*This blog was updated in July 2020.
Under MiFID II, positions that are held by, or on behalf of, non-financial entities which are objectively measurable as reducing risk, must not be counted towards the limits and netted against positions which are not considered to reduce risk. It must be highlighted that positions should not qualify as reducing risk simply because they have been included as part of a risk-reducing portfolio.
However, this hedging exemption is subject to prior approval by the relevant competent authorities. Investors must apply for it before entering into a position. Non-financial entities from outside of the EU can apply for the same exemption in the same manner as EU firms.
Detailed information on the hedging exemption under the MIFiD II position limits framework can be found in the Regulatory Technical Standards (RTS 21), issued by the European Commission.
A nice hedge.
The European Securities and Markets Authority (ESMA) recently published a report concerning the position limits and position management in commodity derivatives. This followed a call for evidence in May 2019 and a consultation paper, where stakeholders were invited to share their experience with the applications of the MiFID II position limit and position management provisions.

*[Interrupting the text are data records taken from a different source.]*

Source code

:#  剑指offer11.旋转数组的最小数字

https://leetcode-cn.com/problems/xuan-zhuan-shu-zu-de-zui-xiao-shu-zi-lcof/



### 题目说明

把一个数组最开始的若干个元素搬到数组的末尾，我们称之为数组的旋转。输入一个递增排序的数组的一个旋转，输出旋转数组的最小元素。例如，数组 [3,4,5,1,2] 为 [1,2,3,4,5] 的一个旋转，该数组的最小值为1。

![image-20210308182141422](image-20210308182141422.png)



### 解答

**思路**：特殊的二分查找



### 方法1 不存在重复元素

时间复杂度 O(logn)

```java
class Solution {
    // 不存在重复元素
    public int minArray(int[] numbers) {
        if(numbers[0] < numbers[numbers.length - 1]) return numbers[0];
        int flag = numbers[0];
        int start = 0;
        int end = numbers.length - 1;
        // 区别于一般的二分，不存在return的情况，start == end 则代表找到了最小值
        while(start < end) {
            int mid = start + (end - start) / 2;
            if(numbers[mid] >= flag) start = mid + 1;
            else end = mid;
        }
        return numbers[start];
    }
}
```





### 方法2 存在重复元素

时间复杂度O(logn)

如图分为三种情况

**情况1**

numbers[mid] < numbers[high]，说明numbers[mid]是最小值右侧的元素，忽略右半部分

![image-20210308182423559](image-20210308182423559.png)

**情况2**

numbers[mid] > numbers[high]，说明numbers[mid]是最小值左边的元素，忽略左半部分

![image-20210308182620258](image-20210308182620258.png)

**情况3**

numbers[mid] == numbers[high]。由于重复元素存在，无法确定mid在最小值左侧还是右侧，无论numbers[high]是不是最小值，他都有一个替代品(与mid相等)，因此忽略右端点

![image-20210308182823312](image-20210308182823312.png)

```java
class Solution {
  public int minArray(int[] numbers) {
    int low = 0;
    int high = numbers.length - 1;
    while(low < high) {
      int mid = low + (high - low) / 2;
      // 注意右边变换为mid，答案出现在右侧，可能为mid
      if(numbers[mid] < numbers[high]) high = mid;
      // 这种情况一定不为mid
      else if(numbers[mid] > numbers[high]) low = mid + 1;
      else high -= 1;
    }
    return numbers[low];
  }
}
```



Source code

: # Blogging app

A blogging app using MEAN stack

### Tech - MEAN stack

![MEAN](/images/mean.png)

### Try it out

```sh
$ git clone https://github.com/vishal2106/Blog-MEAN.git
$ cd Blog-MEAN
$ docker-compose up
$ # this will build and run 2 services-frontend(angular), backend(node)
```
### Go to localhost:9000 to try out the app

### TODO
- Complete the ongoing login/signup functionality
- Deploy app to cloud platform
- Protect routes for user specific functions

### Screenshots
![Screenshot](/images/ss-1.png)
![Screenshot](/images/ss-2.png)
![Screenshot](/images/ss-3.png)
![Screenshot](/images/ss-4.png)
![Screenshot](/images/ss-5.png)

Respondents commented on several provisions included within MiFID II, but notably a response in relation to the MiFID II hedging exemption arose and gained significant traction. In relation to the existing hedging exemption where
positions held by or on behalf of non-financial entities which are objectively measurable as reducing risk, must not be counted towards the limits, and netted against positions which are not considered to reduce risk
One respondent highlighted a specific case where
a financial entity within a predominantly commercial group that acts as the market-facing entity for the risk reducing transactions of the commercial entities of the group. Because the decision had been made by the group prior to MiFID II to register that entity as an investment firm, the risk reducing transactions of the group are not eligible to the hedging exemption
In response to the consultation paper, ESMA made it clear that they will not support a blanket hedging exemption for financial counterparties. However, ESMA was open to views on the possible introduction of a hedging exemption for a financial counterparty acting within a predominantly commercial group, where the positions meet the existing requirements of the hedging exemption.

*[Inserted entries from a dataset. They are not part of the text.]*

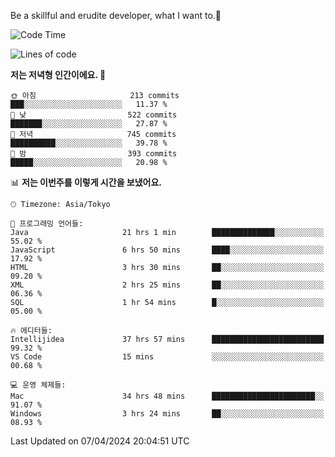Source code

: Be a skillful and erudite developer, what I want to.👶

<!--START_SECTION:waka-->
![Code Time](http://img.shields.io/badge/Code%20Time-669%20hrs%2049%20mins-blue)

![Lines of code](https://img.shields.io/badge/%EC%A0%80%EB%8A%94%20%EC%97%AC%ED%83%9C%EA%B9%8C%EC%A7%80%20-1.1%20million%20%EC%A4%84%EC%9D%98%20%EC%BD%94%EB%93%9C%EB%A5%BC%20%EC%9E%91%EC%84%B1%ED%96%88%EC%96%B4%EC%9A%94.-blue)

**저는 저녁형 인간이에요. 🦉** 

```text
🌞 아침                     213 commits         ███░░░░░░░░░░░░░░░░░░░░░░   11.37 % 
🌆 낮　                     522 commits         ███████░░░░░░░░░░░░░░░░░░   27.87 % 
🌃 저녁                     745 commits         ██████████░░░░░░░░░░░░░░░   39.78 % 
🌙 밤　                     393 commits         █████░░░░░░░░░░░░░░░░░░░░   20.98 % 
```


📊 **저는 이번주를 이렇게 시간을 보냈어요.** 

```text
🕑︎ Timezone: Asia/Tokyo

💬 프로그래밍 언어들: 
Java                     21 hrs 1 min        ██████████████░░░░░░░░░░░   55.02 % 
JavaScript               6 hrs 50 mins       ████░░░░░░░░░░░░░░░░░░░░░   17.92 % 
HTML                     3 hrs 30 mins       ██░░░░░░░░░░░░░░░░░░░░░░░   09.20 % 
XML                      2 hrs 25 mins       ██░░░░░░░░░░░░░░░░░░░░░░░   06.36 % 
SQL                      1 hr 54 mins        █░░░░░░░░░░░░░░░░░░░░░░░░   05.00 % 

🔥 에디터들: 
Intellijidea             37 hrs 57 mins      █████████████████████████   99.32 % 
VS Code                  15 mins             ░░░░░░░░░░░░░░░░░░░░░░░░░   00.68 % 

💻 운영 체제들: 
Mac                      34 hrs 48 mins      ███████████████████████░░   91.07 % 
Windows                  3 hrs 24 mins       ██░░░░░░░░░░░░░░░░░░░░░░░   08.93 % 
```


 Last Updated on 07/04/2024 20:04:51 UTC
<!--END_SECTION:waka-->
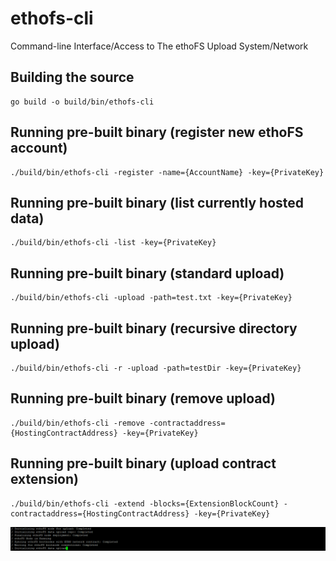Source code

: # ethofs-cli
Command-line Interface/Access to The ethoFS Upload System/Network

## Building the source

```shell
go build -o build/bin/ethofs-cli
```
## Running pre-built binary (register new ethoFS account)

```shell
./build/bin/ethofs-cli -register -name={AccountName} -key={PrivateKey}
```

## Running pre-built binary (list currently hosted data)

```shell
./build/bin/ethofs-cli -list -key={PrivateKey}
```

## Running pre-built binary (standard upload)

```shell
./build/bin/ethofs-cli -upload -path=test.txt -key={PrivateKey}
```

## Running pre-built binary (recursive directory upload)

```shell
./build/bin/ethofs-cli -r -upload -path=testDir -key={PrivateKey}
```

## Running pre-built binary (remove upload)

```shell
./build/bin/ethofs-cli -remove -contractaddress={HostingContractAddress} -key={PrivateKey}
```

## Running pre-built binary (upload contract extension)

```shell
./build/bin/ethofs-cli -extend -blocks={ExtensionBlockCount} -contractaddress={HostingContractAddress} -key={PrivateKey}
```

![Upload Example](ethofs-cli.png)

ESMA received overwhelming support in response and as a result, proposes introducing within Level 1 a narrowly defined hedging exemption for financial counterparties. Specifically, this hedging exemption would apply to positions held by a financial counterparty, that are objectively measurable as reducing risk directly related to the commercial activities of the non-financial entities of the group where:
Within a predominantly commercial group, a person has been registered as an investment firm on a voluntary basis and acts as a market facing entity of the group.
EMSA further acknowledged that other financial counterparties may see benefits in a wider hedging exemption but is not prepared to support it as it would not be considered as consistent with the objective of limiting excessive speculation in commodity derivatives.